Required work: A faithful copy is required: transcribe each line below exactly, minus the pictures.

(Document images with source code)

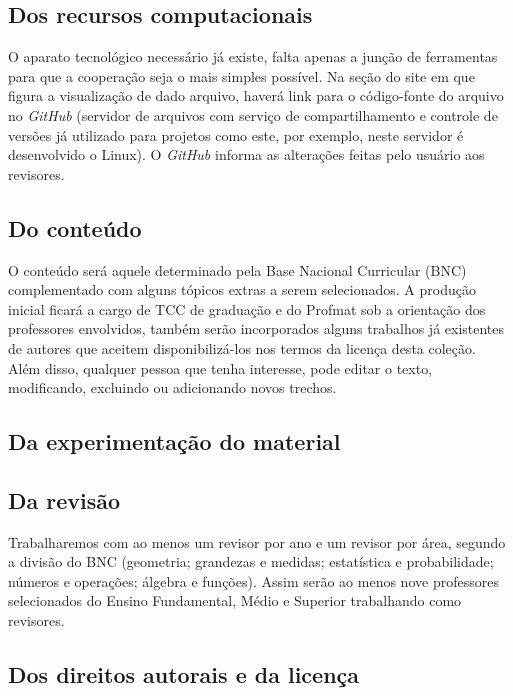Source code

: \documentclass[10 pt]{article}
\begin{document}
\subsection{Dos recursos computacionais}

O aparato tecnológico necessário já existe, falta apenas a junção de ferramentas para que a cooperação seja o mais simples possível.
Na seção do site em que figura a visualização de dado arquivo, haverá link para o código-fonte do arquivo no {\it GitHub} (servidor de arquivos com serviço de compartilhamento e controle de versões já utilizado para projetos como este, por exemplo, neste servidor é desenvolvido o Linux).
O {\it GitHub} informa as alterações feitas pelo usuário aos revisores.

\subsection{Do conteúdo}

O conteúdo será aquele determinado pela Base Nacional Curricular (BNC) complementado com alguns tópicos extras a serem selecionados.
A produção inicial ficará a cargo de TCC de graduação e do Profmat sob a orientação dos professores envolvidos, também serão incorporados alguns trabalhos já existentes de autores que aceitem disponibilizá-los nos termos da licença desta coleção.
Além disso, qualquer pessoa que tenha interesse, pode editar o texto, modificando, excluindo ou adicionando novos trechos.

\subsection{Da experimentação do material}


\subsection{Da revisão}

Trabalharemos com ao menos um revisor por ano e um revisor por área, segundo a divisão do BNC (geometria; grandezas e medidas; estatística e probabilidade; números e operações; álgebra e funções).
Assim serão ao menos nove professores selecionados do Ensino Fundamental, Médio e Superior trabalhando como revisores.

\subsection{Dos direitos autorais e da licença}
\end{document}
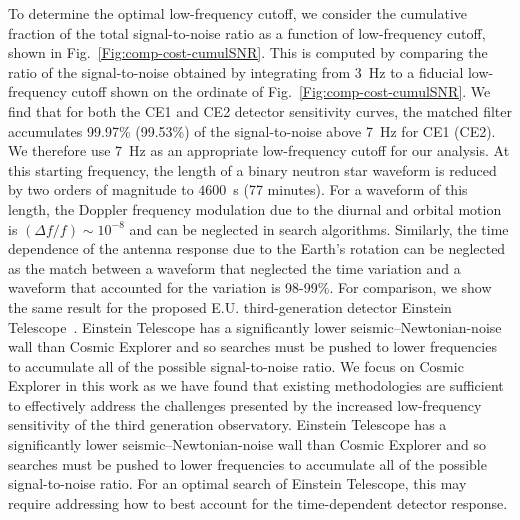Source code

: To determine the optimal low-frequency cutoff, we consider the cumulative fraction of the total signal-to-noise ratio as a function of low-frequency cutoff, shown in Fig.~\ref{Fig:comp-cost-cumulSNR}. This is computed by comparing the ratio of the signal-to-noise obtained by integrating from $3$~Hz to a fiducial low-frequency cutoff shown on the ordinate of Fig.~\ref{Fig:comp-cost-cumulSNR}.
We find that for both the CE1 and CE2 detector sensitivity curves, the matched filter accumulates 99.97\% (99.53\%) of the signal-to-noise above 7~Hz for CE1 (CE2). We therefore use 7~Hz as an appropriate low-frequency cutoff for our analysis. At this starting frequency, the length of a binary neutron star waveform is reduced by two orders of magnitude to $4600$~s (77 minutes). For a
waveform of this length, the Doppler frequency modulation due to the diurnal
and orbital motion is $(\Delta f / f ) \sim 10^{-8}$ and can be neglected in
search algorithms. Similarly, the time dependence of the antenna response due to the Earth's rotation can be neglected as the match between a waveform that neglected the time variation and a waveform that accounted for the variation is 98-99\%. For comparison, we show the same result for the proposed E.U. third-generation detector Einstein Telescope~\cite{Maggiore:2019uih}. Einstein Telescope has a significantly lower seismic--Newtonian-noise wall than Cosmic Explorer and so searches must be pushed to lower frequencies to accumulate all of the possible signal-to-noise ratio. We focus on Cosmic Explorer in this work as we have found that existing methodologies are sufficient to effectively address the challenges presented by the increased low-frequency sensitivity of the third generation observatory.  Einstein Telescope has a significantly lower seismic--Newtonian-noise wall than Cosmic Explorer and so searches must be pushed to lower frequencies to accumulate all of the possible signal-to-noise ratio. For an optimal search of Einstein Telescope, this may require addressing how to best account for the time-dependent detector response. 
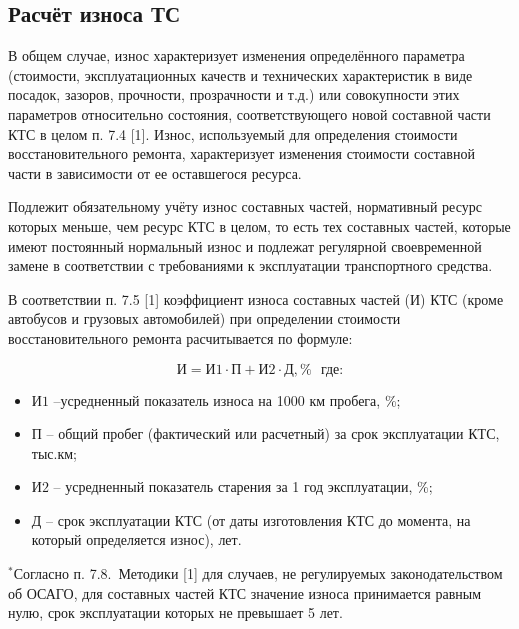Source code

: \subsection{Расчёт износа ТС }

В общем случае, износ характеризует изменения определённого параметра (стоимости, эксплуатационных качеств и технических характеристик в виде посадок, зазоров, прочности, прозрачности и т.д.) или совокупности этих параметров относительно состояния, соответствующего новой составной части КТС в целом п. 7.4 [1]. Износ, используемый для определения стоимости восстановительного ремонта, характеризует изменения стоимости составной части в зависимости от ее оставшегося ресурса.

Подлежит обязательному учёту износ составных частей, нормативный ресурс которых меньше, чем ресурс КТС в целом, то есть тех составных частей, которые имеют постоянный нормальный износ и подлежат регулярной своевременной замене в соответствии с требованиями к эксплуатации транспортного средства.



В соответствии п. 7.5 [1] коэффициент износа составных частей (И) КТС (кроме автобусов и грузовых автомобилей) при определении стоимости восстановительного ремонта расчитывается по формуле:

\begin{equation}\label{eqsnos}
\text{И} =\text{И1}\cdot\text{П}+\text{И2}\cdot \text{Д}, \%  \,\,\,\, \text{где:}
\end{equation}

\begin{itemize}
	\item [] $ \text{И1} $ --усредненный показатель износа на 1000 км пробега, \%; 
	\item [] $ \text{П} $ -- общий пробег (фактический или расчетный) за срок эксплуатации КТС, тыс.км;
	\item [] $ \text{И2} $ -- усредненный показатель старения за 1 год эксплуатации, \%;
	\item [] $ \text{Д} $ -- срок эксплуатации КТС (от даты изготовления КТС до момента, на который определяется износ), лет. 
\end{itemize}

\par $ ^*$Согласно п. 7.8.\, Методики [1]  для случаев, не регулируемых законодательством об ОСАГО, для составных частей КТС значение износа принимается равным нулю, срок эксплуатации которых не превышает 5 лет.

Answer to this task:
Source code

: \documentclass[10 pt]{article}
\begin{document}
\subsection{Dos recursos computacionais}

O aparato tecnológico necessário já existe, falta apenas a junção de ferramentas para que a cooperação seja o mais simples possível.
Na seção do site em que figura a visualização de dado arquivo, haverá link para o código-fonte do arquivo no {\it GitHub} (servidor de arquivos com serviço de compartilhamento e controle de versões já utilizado para projetos como este, por exemplo, neste servidor é desenvolvido o Linux).
O {\it GitHub} informa as alterações feitas pelo usuário aos revisores.

\subsection{Do conteúdo}

O conteúdo será aquele determinado pela Base Nacional Curricular (BNC) complementado com alguns tópicos extras a serem selecionados.
A produção inicial ficará a cargo de TCC de graduação e do Profmat sob a orientação dos professores envolvidos, também serão incorporados alguns trabalhos já existentes de autores que aceitem disponibilizá-los nos termos da licença desta coleção.
Além disso, qualquer pessoa que tenha interesse, pode editar o texto, modificando, excluindo ou adicionando novos trechos.

\subsection{Da experimentação do material}


\subsection{Da revisão}

Trabalharemos com ao menos um revisor por ano e um revisor por área, segundo a divisão do BNC (geometria; grandezas e medidas; estatística e probabilidade; números e operações; álgebra e funções).
Assim serão ao menos nove professores selecionados do Ensino Fundamental, Médio e Superior trabalhando como revisores.

\subsection{Dos direitos autorais e da licença}
\end{document}
Source code

: To determine the optimal low-frequency cutoff, we consider the cumulative fraction of the total signal-to-noise ratio as a function of low-frequency cutoff, shown in Fig.~\ref{Fig:comp-cost-cumulSNR}. This is computed by comparing the ratio of the signal-to-noise obtained by integrating from $3$~Hz to a fiducial low-frequency cutoff shown on the ordinate of Fig.~\ref{Fig:comp-cost-cumulSNR}.
We find that for both the CE1 and CE2 detector sensitivity curves, the matched filter accumulates 99.97\% (99.53\%) of the signal-to-noise above 7~Hz for CE1 (CE2). We therefore use 7~Hz as an appropriate low-frequency cutoff for our analysis. At this starting frequency, the length of a binary neutron star waveform is reduced by two orders of magnitude to $4600$~s (77 minutes). For a
waveform of this length, the Doppler frequency modulation due to the diurnal
and orbital motion is $(\Delta f / f ) \sim 10^{-8}$ and can be neglected in
search algorithms. Similarly, the time dependence of the antenna response due to the Earth's rotation can be neglected as the match between a waveform that neglected the time variation and a waveform that accounted for the variation is 98-99\%. For comparison, we show the same result for the proposed E.U. third-generation detector Einstein Telescope~\cite{Maggiore:2019uih}. Einstein Telescope has a significantly lower seismic--Newtonian-noise wall than Cosmic Explorer and so searches must be pushed to lower frequencies to accumulate all of the possible signal-to-noise ratio. We focus on Cosmic Explorer in this work as we have found that existing methodologies are sufficient to effectively address the challenges presented by the increased low-frequency sensitivity of the third generation observatory.  Einstein Telescope has a significantly lower seismic--Newtonian-noise wall than Cosmic Explorer and so searches must be pushed to lower frequencies to accumulate all of the possible signal-to-noise ratio. For an optimal search of Einstein Telescope, this may require addressing how to best account for the time-dependent detector response. 
Source code

: \subsection{Расчёт износа ТС }

В общем случае, износ характеризует изменения определённого параметра (стоимости, эксплуатационных качеств и технических характеристик в виде посадок, зазоров, прочности, прозрачности и т.д.) или совокупности этих параметров относительно состояния, соответствующего новой составной части КТС в целом п. 7.4 [1]. Износ, используемый для определения стоимости восстановительного ремонта, характеризует изменения стоимости составной части в зависимости от ее оставшегося ресурса.

Подлежит обязательному учёту износ составных частей, нормативный ресурс которых меньше, чем ресурс КТС в целом, то есть тех составных частей, которые имеют постоянный нормальный износ и подлежат регулярной своевременной замене в соответствии с требованиями к эксплуатации транспортного средства.



В соответствии п. 7.5 [1] коэффициент износа составных частей (И) КТС (кроме автобусов и грузовых автомобилей) при определении стоимости восстановительного ремонта расчитывается по формуле:

\begin{equation}\label{eqsnos}
\text{И} =\text{И1}\cdot\text{П}+\text{И2}\cdot \text{Д}, \%  \,\,\,\, \text{где:}
\end{equation}

\begin{itemize}
	\item [] $ \text{И1} $ --усредненный показатель износа на 1000 км пробега, \%; 
	\item [] $ \text{П} $ -- общий пробег (фактический или расчетный) за срок эксплуатации КТС, тыс.км;
	\item [] $ \text{И2} $ -- усредненный показатель старения за 1 год эксплуатации, \%;
	\item [] $ \text{Д} $ -- срок эксплуатации КТС (от даты изготовления КТС до момента, на который определяется износ), лет. 
\end{itemize}

\par $ ^*$Согласно п. 7.8.\, Методики [1]  для случаев, не регулируемых законодательством об ОСАГО, для составных частей КТС значение износа принимается равным нулю, срок эксплуатации которых не превышает 5 лет.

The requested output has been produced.